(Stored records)
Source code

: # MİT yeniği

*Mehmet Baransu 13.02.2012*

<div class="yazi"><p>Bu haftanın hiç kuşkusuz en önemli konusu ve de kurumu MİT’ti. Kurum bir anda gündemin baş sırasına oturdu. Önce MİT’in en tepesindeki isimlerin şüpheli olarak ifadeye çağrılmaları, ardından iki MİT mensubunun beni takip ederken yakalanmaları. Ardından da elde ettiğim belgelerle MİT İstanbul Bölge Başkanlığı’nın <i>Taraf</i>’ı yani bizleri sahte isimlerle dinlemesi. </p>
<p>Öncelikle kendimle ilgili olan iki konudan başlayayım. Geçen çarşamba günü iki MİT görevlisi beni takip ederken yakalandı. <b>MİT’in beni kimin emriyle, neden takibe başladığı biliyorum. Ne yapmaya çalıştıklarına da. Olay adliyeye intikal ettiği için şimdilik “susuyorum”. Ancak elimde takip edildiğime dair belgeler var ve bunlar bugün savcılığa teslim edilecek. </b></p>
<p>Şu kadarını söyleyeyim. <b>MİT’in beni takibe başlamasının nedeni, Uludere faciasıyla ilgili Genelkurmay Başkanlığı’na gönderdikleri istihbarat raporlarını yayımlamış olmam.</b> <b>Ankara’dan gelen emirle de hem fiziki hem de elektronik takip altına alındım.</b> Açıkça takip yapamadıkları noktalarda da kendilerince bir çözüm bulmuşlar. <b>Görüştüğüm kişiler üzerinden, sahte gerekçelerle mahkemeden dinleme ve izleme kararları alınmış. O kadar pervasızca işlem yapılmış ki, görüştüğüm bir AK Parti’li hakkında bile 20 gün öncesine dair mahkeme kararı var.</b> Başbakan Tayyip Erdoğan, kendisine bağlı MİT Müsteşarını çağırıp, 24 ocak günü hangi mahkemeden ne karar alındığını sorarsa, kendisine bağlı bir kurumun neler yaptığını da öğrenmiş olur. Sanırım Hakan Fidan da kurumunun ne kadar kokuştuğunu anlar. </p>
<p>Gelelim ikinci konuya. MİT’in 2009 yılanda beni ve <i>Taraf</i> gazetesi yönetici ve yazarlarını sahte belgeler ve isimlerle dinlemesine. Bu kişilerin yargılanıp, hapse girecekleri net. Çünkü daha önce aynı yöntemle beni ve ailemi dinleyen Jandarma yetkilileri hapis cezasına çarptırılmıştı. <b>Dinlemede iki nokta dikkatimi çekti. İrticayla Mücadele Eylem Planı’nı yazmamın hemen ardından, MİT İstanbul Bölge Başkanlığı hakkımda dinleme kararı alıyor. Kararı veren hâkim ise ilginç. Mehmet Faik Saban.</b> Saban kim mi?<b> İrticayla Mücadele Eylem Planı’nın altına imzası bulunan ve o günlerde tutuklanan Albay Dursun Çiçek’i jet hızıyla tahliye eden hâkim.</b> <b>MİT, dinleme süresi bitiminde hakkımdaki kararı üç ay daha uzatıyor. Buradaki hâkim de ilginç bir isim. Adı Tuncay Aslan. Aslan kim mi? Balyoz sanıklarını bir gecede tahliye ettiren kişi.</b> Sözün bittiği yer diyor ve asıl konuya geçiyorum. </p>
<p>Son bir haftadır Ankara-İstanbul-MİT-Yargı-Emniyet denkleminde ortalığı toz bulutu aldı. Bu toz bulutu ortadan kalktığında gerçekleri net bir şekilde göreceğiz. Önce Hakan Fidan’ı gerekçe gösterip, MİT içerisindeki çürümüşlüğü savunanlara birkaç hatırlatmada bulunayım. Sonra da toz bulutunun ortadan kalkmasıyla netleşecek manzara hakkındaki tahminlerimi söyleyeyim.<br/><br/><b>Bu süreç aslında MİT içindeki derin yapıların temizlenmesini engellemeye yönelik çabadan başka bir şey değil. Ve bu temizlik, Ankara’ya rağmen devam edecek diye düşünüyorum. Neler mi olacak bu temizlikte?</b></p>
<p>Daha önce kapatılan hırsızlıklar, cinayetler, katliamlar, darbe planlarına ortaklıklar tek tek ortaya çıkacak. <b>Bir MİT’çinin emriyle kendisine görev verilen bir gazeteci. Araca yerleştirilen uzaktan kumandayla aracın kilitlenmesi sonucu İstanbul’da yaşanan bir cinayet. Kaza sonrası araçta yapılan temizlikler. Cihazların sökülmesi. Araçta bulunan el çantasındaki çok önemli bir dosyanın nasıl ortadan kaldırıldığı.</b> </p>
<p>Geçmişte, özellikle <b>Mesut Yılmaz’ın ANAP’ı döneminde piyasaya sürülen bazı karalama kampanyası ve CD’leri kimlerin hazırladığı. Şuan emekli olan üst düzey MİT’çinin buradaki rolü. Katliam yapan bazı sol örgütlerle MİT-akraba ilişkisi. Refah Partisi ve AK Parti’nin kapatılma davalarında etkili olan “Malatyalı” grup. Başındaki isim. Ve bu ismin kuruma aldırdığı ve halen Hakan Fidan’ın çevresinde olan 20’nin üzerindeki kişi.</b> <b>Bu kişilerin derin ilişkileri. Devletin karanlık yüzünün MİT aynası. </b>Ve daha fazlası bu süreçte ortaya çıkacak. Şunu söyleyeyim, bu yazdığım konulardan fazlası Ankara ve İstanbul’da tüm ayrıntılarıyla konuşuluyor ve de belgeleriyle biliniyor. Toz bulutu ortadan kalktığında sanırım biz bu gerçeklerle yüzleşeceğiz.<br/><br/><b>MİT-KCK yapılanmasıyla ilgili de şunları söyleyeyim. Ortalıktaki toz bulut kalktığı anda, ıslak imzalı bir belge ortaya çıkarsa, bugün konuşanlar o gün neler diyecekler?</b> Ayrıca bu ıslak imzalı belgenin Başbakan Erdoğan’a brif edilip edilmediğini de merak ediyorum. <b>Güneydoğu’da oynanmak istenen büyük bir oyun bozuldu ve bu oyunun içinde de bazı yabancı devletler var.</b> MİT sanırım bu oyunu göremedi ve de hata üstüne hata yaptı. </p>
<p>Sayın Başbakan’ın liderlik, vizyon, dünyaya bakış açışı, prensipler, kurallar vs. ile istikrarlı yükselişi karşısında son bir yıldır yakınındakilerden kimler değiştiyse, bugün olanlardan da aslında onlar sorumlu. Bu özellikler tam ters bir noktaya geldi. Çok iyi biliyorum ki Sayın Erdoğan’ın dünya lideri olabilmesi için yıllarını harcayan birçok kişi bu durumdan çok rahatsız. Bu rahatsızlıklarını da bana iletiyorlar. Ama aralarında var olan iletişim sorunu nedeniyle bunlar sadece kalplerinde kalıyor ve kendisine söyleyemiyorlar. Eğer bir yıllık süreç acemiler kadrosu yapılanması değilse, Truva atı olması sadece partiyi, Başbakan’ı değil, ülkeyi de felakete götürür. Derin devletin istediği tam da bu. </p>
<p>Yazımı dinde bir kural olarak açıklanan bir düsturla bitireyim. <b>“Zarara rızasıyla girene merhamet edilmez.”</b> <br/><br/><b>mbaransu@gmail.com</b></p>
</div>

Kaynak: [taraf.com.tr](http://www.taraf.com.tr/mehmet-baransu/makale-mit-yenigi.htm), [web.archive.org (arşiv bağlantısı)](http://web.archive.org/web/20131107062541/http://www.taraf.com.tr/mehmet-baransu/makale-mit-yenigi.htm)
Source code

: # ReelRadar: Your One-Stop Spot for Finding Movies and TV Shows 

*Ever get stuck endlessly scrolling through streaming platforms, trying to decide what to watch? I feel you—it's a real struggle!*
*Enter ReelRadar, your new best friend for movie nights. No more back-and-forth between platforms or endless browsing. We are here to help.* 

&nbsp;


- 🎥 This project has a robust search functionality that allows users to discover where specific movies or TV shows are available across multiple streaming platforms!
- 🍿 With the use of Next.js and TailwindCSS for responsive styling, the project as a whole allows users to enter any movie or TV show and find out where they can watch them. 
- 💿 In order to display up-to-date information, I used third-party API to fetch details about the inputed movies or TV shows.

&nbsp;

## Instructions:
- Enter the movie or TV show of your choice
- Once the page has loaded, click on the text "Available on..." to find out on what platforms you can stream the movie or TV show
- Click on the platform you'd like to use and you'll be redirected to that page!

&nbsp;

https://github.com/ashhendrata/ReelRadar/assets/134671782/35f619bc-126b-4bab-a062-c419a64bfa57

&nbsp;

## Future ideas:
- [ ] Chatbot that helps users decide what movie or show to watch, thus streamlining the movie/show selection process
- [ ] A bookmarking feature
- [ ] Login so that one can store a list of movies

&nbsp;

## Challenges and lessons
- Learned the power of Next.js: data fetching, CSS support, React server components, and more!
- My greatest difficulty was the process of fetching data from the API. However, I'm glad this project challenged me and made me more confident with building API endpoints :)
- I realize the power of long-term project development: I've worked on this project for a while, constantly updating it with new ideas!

* _Aim of the exercise_
Reproduce, exactly as they stand in the data above, the lines from the one that holds "here to help.*" to the one that holds "- [ ] Chatbot", inclusive.

* _Exercise answer_
*Enter ReelRadar, your new best friend for movie nights. No more back-and-forth between platforms or endless browsing. We are here to help.* 

&nbsp;


- 🎥 This project has a robust search functionality that allows users to discover where specific movies or TV shows are available across multiple streaming platforms!
- 🍿 With the use of Next.js and TailwindCSS for responsive styling, the project as a whole allows users to enter any movie or TV show and find out where they can watch them. 
- 💿 In order to display up-to-date information, I used third-party API to fetch details about the inputed movies or TV shows.

&nbsp;

## Instructions:
- Enter the movie or TV show of your choice
- Once the page has loaded, click on the text "Available on..." to find out on what platforms you can stream the movie or TV show
- Click on the platform you'd like to use and you'll be redirected to that page!

&nbsp;

https://github.com/ashhendrata/ReelRadar/assets/134671782/35f619bc-126b-4bab-a062-c419a64bfa57

&nbsp;

## Future ideas:
- [ ] Chatbot that helps users decide what movie or show to watch, thus streamlining the movie/show selection process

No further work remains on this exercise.